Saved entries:

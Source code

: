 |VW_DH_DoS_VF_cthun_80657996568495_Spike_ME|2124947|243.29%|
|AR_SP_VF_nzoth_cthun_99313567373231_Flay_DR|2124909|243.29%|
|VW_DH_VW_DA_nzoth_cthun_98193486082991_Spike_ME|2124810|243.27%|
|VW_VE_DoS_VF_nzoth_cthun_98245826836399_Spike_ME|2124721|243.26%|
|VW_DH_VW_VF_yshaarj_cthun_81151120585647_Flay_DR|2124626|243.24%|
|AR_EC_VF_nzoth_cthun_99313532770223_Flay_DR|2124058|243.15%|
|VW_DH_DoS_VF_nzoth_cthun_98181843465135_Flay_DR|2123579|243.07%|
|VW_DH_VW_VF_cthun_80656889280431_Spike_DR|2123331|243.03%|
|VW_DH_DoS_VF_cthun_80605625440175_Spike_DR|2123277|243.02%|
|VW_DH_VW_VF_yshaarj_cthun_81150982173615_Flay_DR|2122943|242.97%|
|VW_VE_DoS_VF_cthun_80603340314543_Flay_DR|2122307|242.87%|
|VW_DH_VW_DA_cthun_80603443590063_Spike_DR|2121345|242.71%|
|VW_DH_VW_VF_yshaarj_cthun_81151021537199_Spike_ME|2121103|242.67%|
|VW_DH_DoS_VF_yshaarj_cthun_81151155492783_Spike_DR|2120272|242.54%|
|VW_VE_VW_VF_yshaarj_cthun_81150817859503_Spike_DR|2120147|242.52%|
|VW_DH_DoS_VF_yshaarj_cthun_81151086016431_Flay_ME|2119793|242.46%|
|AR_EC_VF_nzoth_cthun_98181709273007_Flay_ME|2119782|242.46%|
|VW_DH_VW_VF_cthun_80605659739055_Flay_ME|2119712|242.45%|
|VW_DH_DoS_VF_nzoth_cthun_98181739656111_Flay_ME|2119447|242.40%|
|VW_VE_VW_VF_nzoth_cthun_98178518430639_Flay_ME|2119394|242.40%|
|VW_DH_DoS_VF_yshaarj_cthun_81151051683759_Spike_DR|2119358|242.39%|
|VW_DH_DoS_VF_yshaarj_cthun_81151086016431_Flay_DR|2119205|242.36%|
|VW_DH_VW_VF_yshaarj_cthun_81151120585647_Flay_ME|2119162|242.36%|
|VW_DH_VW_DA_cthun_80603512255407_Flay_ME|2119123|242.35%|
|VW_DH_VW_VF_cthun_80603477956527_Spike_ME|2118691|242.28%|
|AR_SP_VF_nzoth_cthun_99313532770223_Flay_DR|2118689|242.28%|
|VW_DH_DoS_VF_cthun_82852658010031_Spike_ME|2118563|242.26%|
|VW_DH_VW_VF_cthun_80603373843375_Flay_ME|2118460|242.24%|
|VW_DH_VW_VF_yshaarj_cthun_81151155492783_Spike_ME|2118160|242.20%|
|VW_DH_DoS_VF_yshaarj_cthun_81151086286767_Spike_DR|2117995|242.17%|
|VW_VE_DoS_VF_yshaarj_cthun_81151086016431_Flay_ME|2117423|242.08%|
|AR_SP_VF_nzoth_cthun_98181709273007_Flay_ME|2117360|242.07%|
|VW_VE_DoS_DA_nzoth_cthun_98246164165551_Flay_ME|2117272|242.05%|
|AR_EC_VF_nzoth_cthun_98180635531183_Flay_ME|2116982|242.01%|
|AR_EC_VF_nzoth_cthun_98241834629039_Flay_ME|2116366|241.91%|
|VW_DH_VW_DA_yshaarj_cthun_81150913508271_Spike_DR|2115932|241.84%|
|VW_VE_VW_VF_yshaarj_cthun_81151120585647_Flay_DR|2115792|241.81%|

--

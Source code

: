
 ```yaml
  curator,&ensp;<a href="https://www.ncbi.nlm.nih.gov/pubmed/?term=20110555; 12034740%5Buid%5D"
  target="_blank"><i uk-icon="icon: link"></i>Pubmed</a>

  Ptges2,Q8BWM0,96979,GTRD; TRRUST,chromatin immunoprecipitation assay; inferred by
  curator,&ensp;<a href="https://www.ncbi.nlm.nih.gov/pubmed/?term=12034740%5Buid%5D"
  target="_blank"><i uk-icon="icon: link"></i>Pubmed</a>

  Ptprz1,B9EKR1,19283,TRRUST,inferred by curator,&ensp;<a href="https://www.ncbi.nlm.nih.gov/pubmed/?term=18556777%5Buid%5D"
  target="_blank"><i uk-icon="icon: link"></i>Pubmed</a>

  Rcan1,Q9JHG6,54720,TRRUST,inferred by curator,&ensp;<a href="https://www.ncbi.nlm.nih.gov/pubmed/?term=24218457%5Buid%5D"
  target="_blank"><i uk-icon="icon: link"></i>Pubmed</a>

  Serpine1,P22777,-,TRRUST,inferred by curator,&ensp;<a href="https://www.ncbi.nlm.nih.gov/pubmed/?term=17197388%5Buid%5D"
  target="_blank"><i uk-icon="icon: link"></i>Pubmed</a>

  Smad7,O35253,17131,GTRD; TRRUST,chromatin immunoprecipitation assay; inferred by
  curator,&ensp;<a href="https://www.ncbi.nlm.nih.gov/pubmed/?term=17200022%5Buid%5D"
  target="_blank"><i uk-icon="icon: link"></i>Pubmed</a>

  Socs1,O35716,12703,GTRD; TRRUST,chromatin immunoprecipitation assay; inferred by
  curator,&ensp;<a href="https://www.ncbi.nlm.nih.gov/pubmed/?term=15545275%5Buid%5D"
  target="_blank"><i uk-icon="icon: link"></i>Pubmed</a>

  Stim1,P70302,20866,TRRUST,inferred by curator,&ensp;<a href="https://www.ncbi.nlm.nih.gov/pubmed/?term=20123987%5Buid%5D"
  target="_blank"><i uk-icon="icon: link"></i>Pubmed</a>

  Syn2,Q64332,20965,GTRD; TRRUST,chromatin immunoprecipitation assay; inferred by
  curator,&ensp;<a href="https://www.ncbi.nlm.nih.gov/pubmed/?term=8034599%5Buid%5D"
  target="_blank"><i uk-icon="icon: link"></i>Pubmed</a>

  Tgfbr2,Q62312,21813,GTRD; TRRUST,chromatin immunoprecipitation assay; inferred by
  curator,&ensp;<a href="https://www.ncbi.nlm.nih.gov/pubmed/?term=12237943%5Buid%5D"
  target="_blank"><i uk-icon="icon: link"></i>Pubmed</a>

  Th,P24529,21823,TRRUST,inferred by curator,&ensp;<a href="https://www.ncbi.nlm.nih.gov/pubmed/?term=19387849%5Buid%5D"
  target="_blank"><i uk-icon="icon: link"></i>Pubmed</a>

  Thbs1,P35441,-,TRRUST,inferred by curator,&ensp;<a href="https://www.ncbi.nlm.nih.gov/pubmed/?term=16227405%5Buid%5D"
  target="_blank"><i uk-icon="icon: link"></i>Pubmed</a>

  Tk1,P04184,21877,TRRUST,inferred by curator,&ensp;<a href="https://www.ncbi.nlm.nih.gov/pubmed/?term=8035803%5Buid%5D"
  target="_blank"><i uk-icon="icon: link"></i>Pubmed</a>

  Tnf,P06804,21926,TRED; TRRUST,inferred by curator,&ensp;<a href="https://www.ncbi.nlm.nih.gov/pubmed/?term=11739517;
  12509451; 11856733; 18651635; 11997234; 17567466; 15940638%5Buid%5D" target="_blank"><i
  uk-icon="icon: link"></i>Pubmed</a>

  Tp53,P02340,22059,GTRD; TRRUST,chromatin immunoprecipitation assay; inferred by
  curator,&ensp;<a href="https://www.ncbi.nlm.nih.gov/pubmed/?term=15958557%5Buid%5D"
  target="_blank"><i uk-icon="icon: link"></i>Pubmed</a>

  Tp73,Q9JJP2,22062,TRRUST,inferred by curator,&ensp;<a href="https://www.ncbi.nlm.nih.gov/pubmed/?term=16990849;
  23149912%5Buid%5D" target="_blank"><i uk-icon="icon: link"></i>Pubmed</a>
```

DIRECTIONS FOR THIS TASK:
Search the entries for the word "GTRD". Copy each line where it appears.

RESPONSE:
  Ptges2,Q8BWM0,96979,GTRD; TRRUST,chromatin immunoprecipitation assay; inferred by
  Smad7,O35253,17131,GTRD; TRRUST,chromatin immunoprecipitation assay; inferred by
  Socs1,O35716,12703,GTRD; TRRUST,chromatin immunoprecipitation assay; inferred by
  Syn2,Q64332,20965,GTRD; TRRUST,chromatin immunoprecipitation assay; inferred by
  Tgfbr2,Q62312,21813,GTRD; TRRUST,chromatin immunoprecipitation assay; inferred by
  Tp53,P02340,22059,GTRD; TRRUST,chromatin immunoprecipitation assay; inferred by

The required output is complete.